Printer friendly version
Mechanism Linking Progesterone And Hereditary Breast Cancer Discovered
04 May 2011
Centre for Genomic Regulation
Two researchers from the Centre for Genomic Regulation in Barcelona have discovered a new mechanism by which mutations in gene BRCA1 can induce breast cancer. The work, which is published in the journal Cancer Research, explains the greater growth in cancerous cells with BRCA1 defects on two levels: by an increase in the quantity of progesterone receptor that is found in the cells and by its increased effect on the expression of the genes which activate cell proliferation.
It has long been known that the existence of mutations in the gene BRCA1 can cause breast cancer in approximately 80% of cases, as well as ovarian cancer in 54% of cases. Although this gene is related to other types of cancer, the fact that it is so specific for breast cancer has aroused great interest among the scientific and medical community.
One of the most accepted hypotheses to explain the specificity of BRCA1 in the development of cancer in tissues with high levels of female hormones is the role of this gene in regulating the activity of these hormones.
In a paper published in the journal Cancer Research, the researchers from the Centre for Genomic Regulation, Miguel Beato and Veronica Calvo, describe the role of BRCA1 in relation to one of the two female hormones: progesterone. Their work demonstrates that BRCA1 plays a crucial role in the control of progesterone receptors found in cells.
"When the BRCA1 gene is mutated and is not expressed correctly, the cell has more progesterone receptors consequently increasing the effect on cell proliferation," explains Miguel Beato who is responsible for the work and director of the CRG. "We knew that this gene played an important role in breast cancer but now we know what one of the mechanisms used is" adds Beato.
BRCA1 acts on two levels, firstly, on the amount of progesterone receptor found in cells and, secondly, by controlling the expression of the progesterone genes.
These findings demonstrate the direct relationship between an excess of the cellular effects of progesterone and the risk of developing breast cancer. The knowledge of the way the BRCA1 gene acts enables an understanding of its importance in the development of breast cancer and helps in designing improved therapies, which act directly on the molecules involved.
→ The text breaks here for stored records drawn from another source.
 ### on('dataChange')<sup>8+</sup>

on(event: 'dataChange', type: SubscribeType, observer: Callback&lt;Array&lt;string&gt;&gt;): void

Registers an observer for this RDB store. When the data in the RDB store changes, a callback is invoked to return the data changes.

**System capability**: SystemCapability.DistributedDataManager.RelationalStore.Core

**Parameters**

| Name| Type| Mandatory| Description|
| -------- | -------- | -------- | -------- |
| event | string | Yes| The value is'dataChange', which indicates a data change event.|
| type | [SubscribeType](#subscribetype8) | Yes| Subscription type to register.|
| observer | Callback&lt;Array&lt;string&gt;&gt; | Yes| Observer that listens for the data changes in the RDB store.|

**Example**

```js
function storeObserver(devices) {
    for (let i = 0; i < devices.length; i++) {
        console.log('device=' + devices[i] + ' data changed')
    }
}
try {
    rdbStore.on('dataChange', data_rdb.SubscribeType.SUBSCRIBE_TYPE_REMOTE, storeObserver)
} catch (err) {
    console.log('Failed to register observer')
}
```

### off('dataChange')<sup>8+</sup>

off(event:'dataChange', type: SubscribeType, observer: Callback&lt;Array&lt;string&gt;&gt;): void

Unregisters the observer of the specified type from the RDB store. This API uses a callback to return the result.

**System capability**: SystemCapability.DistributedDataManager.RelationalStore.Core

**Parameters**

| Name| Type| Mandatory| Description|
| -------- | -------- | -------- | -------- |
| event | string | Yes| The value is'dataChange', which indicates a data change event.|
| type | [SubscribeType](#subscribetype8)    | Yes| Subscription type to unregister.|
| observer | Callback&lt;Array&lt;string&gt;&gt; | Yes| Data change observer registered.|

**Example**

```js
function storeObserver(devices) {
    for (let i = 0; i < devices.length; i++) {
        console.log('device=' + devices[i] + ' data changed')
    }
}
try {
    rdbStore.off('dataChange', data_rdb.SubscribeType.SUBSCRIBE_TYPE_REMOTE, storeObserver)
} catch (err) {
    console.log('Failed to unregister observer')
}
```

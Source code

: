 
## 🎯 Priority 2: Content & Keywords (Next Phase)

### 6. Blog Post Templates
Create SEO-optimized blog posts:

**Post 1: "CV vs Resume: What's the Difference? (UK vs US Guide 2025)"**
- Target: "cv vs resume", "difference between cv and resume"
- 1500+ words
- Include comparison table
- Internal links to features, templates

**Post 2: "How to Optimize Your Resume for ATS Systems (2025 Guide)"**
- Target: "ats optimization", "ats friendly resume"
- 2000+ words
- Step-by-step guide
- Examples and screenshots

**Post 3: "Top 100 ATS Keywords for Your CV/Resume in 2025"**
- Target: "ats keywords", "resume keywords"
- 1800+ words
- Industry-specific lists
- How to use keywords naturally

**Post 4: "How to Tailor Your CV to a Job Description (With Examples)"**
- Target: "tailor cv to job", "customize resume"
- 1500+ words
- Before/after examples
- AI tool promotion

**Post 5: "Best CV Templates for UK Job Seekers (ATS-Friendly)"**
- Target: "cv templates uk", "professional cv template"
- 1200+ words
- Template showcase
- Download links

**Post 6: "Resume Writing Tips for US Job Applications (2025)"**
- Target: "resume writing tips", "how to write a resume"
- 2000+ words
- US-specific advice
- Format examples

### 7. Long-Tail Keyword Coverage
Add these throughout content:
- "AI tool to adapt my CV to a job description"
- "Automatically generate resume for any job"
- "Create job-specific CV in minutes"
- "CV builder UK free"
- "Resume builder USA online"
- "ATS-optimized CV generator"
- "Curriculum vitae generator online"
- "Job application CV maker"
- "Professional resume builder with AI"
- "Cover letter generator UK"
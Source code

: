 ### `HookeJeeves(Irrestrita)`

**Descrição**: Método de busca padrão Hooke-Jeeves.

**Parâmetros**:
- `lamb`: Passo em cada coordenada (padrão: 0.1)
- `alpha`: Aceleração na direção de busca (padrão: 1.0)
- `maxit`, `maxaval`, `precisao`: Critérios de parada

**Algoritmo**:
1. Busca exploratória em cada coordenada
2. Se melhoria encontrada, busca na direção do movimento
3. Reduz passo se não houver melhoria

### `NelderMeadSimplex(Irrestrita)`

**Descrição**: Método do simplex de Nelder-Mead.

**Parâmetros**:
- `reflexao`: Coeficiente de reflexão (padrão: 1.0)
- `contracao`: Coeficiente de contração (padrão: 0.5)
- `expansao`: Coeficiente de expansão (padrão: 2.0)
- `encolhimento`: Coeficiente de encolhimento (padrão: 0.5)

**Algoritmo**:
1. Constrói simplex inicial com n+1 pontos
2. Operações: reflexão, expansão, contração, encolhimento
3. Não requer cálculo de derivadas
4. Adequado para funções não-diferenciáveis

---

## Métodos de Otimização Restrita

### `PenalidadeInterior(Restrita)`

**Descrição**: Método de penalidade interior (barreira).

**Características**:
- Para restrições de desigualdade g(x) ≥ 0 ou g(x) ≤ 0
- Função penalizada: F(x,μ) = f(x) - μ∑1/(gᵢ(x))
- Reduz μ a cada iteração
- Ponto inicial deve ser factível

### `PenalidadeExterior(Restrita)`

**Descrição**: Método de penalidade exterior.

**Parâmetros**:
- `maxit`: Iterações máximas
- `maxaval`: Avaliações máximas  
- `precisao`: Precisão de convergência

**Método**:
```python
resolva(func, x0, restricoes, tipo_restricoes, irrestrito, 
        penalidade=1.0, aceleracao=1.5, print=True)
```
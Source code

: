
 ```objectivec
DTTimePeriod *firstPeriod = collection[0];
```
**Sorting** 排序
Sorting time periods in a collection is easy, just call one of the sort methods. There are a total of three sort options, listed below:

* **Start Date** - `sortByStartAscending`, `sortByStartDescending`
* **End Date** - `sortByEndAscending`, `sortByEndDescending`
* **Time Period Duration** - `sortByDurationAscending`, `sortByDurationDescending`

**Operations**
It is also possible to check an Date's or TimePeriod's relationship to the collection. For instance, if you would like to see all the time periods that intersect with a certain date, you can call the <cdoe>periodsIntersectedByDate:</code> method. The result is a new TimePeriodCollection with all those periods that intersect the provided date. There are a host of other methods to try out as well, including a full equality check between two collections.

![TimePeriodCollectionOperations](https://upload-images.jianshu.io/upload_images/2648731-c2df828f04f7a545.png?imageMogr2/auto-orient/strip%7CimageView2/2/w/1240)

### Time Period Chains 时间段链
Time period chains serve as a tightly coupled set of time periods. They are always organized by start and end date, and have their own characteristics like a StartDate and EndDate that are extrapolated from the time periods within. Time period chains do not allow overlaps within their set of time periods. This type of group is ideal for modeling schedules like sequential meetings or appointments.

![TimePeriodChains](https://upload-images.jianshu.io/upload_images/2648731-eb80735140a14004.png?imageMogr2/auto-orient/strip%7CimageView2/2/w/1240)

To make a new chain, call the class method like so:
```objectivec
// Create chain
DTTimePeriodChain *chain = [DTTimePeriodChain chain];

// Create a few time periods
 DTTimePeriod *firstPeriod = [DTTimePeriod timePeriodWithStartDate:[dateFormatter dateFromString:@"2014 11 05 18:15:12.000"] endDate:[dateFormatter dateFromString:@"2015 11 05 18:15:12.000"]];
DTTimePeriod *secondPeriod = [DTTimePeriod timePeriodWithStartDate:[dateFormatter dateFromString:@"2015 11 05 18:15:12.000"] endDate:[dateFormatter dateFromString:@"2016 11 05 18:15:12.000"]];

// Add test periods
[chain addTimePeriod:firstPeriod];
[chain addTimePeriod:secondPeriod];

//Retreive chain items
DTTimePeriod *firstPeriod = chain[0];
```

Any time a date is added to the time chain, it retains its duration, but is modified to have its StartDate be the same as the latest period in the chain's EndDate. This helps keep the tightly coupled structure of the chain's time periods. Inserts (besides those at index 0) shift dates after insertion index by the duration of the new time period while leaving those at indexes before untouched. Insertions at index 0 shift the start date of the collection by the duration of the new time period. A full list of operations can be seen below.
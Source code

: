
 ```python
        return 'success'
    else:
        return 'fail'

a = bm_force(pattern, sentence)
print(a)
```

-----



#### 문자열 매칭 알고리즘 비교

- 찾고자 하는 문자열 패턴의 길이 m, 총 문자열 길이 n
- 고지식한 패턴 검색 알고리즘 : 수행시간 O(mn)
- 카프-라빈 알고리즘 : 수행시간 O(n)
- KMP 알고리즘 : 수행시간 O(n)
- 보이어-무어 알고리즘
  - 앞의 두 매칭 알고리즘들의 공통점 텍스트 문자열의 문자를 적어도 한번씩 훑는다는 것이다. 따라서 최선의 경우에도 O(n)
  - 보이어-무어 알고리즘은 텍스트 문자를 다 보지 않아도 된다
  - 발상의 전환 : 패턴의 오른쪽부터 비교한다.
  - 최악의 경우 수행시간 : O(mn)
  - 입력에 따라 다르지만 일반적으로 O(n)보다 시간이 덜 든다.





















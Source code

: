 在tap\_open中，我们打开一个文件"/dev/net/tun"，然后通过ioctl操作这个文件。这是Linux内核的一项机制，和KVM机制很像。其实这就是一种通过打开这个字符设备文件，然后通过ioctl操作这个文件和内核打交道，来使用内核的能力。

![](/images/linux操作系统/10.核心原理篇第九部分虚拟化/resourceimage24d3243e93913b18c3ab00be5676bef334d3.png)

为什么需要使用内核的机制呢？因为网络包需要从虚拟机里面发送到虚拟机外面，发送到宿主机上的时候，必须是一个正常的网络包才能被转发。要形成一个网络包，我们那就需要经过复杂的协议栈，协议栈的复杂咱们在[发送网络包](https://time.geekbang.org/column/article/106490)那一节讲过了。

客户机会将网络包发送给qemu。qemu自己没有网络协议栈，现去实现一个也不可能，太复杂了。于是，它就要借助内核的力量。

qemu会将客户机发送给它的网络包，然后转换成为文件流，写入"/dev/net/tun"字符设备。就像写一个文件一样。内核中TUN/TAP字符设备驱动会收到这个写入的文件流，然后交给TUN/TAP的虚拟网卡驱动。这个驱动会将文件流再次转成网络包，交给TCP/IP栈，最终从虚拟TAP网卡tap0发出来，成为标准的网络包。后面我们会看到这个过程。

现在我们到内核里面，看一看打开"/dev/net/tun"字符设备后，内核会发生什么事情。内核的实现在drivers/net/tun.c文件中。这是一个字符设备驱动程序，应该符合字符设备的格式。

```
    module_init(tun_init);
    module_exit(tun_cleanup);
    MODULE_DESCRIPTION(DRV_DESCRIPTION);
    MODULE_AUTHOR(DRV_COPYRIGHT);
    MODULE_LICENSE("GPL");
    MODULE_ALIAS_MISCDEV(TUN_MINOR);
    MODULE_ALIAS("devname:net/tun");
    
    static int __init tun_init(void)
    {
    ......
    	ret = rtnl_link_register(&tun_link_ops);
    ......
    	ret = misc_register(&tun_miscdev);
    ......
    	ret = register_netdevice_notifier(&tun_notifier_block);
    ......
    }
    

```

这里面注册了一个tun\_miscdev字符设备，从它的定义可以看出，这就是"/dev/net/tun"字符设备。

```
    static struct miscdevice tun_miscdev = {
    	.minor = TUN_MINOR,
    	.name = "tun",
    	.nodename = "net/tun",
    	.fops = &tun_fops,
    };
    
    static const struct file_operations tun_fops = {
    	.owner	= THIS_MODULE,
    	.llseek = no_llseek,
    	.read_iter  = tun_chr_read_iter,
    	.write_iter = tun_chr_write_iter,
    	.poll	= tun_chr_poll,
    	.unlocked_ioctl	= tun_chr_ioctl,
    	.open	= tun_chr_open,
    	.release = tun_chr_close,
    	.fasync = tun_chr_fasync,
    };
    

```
In addition, the work of Veronica Calvo Miguel Beato and may have an influence at the level of cancer prevention. Just as when the direct relationship between oestrogen levels and the risk of developing breast cancer was demonstrated hormonal contraceptive methods were modified, perhaps the contribution of these researchers about the role of progesterone will also have repercussions for the prescription of contraceptive treatment.